Havayı kirleten partikül maddesinin sadece Almanya’da verdiği zararın örneğini verdik. Oran her ülkede aynı ve kirlilik sadece havai fişeklerin kullanıldığı alanla sınırlı kalmıyor haliyle. Tüm dünya etkileniyor bu çılgınlıktan.
Almanya’da dün satışına izin verilen havai fişek ve diğer patlayıcılar, 31 Aralık Pazartesi gününe kadar satılacak. Her yıl sadece 3 iş günü satışına ve yine sadece 31 Aralık ila 1 Ocak tarihlerinde kullanımına izin veriliyor.
Almanya’da birçok kentin bazı bölgelerinde tamamen yasaklanan havai fişek kullanımına, özellikle de kentin “eski” yerlerinde tarihi binaların bulunduğu alanlarda izin verilmiyor.
Her yıl artan “yasak” tartışmalarının, önümüzdeki yıllarda daha da yayılması ve bu maddelerin tamamen yasaklanması veya en azından belediye tarafından “kontrollü” izin verilmesi bekleniyor.
Bana göre, hiç beklemeden tamamen yasaklanmalı bu çılgınlık. Ölümlere, yaralanmalara da neden olan, aslında güzel görüntüden ziyade, savaş görüntüsü de veren bu gereksiz manzara ve gürültü furyasına bir son verilmeli.
Bize düşen görev de, doğaya büyük zarar veren bu anlamsız çılgınlığa dur demek, engellemektir. Sadece kullanmamak da bizi vicdanen rahatlatmamalı; kullanıma karşı bilinçlendirme çalışmalarını artırmalı ve aktif mücadele etmeliyiz.
“İnsanlık olarak ihtişamımızı kanıtlamak için gökyüzüne saldığımız fişeklerin içeriğinde ne var peki? Patlama olduktan sonra bu içerik nereye gidiyor? Doğayı kirletmek pahasına gösteriş meraklısı olan insanlığın kendini kanıtlamaktaki bu denli hırsı nerden geliyor?
Öncelikle kurşun ile başlayalım, pek çok fişeğin alev almasına yardımcı olan bu madde, fişek patladıktan sonra günlerce atmosferde kalıyor ve tozları insanlar ve hayvanlar tarafından solunuyor. Buna ek olarak bitkilerin de metabolizmasına giriyor ve oradan da tekrar bizim vücudumuza besin olarak ekleniyor.

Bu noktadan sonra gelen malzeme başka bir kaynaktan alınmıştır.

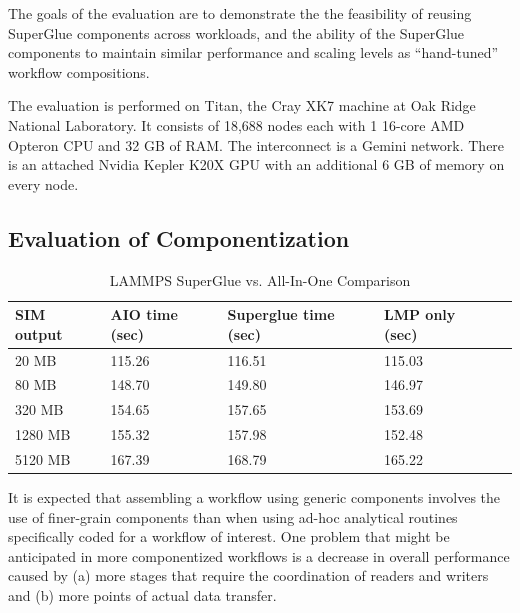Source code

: The goals of the evaluation are to demonstrate the  the feasibility of reusing
  SuperGlue components across workloads, and the ability of the
  SuperGlue components to maintain similar performance and scaling
levels as ``hand-tuned'' workflow compositions. 
\fi

The evaluation is performed on Titan, the Cray XK7 machine at Oak Ridge
National Laboratory. It consists of 18,688 nodes each with 1 16-core AMD
Opteron CPU and 32 GB of RAM. The interconnect is a Gemini network. There is an
attached Nvidia Kepler K20X GPU with an additional 6 GB of memory on every
node.

\subsection{Evaluation of Componentization}

\begin{table}[tbp]
  \centering
  \caption{LAMMPS SuperGlue vs. All-In-One Comparison}
  \label{tab:aio}
  \vspace{-0.07in}
  \begin{tabular}{|l|l|l|l|l|}
    \hline
    SIM output & AIO time (sec) & Superglue time (sec) & LMP only (sec) \\
    \hline
    20 MB & 115.26 & 116.51 & 115.03\\
    \hline
    80 MB & 148.70 & 149.80 & 146.97\\
    \hline
    320 MB & 154.65 & 157.65 & 153.69\\
    \hline
    1280 MB & 155.32 & 157.98 & 152.48\\
    \hline
    5120 MB & 167.39 & 168.79 & 165.22\\
    \hline
  \end{tabular}
  \vspace{-0.15in}
\end{table}

It is expected that assembling a workflow
using generic components involves the use
of finer-grain components
than when using ad-hoc analytical routines
specifically coded
for a workflow of interest.
One problem that might be anticipated
in more componentized workflows
is a decrease in overall performance caused by
(a) more stages that require the coordination
of readers and writers
and (b) more points of actual data transfer.


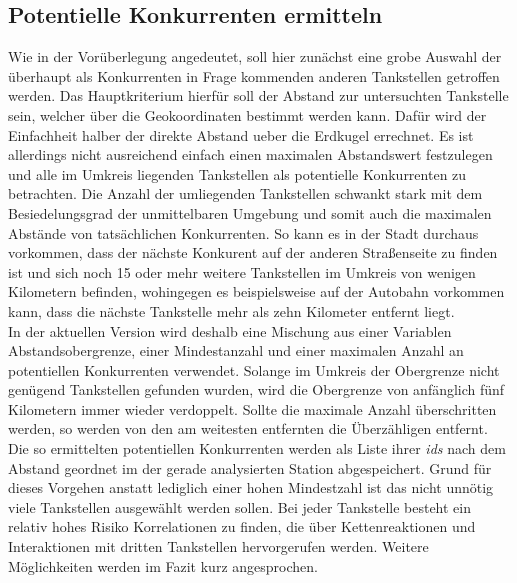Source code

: \documentclass[12pt,a4paper,bibliography=totocnumbered,listof=totocnumbered]{scrartcl}
\begin{document}
\subsection{Potentielle Konkurrenten ermitteln}
Wie in der Vorüberlegung angedeutet, soll hier zunächst eine grobe Auswahl der überhaupt als Konkurrenten in Frage kommenden anderen Tankstellen getroffen werden. Das Hauptkriterium hierfür soll der Abstand zur untersuchten Tankstelle sein, welcher über die Geokoordinaten bestimmt werden kann. Dafür wird der Einfachheit halber der direkte Abstand ueber die Erdkugel errechnet. Es ist allerdings nicht ausreichend einfach einen maximalen Abstandswert festzulegen und alle im Umkreis liegenden Tankstellen als potentielle Konkurrenten zu betrachten. Die Anzahl der umliegenden Tankstellen schwankt stark mit dem Besiedelungsgrad der unmittelbaren Umgebung und somit auch die maximalen Abstände von tatsächlichen Konkurrenten. So kann es in der Stadt durchaus vorkommen, dass der nächste Konkurent auf der anderen Straßenseite zu finden ist und sich noch 15 oder mehr weitere Tankstellen im Umkreis von wenigen Kilometern befinden, wohingegen es beispielsweise auf der Autobahn vorkommen kann, dass die nächste Tankstelle mehr als zehn Kilometer entfernt liegt.\\
In der aktuellen Version wird deshalb eine Mischung aus einer Variablen Abstandsobergrenze, einer Mindestanzahl und einer maximalen Anzahl an potentiellen Konkurrenten verwendet. Solange im Umkreis der Obergrenze nicht genügend Tankstellen gefunden wurden, wird die Obergrenze von anfänglich fünf Kilometern immer wieder verdoppelt. Sollte die maximale Anzahl überschritten werden, so werden von den am weitesten entfernten die Überzähligen entfernt. Die so ermittelten potentiellen Konkurrenten werden als Liste ihrer \textit{ids} nach dem Abstand geordnet im der gerade analysierten Station abgespeichert. Grund für dieses Vorgehen anstatt lediglich einer hohen Mindestzahl ist das nicht unnötig viele Tankstellen ausgewählt werden sollen. Bei jeder Tankstelle besteht ein relativ hohes Risiko Korrelationen zu finden, die über Kettenreaktionen und Interaktionen mit dritten Tankstellen hervorgerufen werden. Weitere Möglichkeiten werden im Fazit kurz angesprochen.

\end{document}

Bebek gelişimi üzerinde ölümcül risk taşıyan bu maddenin vücutta birikmesi aynı zamanda sinir tahribatlarına da sebep olmakta.
Baryum ise, yeşil renkli havai fişeklerin çoğuna rengini veren element. Bu elementin çok zehirli olduğundan bahsetmiş miydim? Kalp ritmi bozukluklarına ve sinir sistemi dejenerasyonlarına sebep olan baryum, insan sağlığına olduğu kadar hayvan sağlığına da çok zararlı. Gökyüzünden geri dönen fişek külleri, olduğu gibi coğrafyanın üzerine yağmakta. Artık altında göl mü var, gölde balık mı var orasını bilemeyiz; ama dünyaya geri döndüğü kesin.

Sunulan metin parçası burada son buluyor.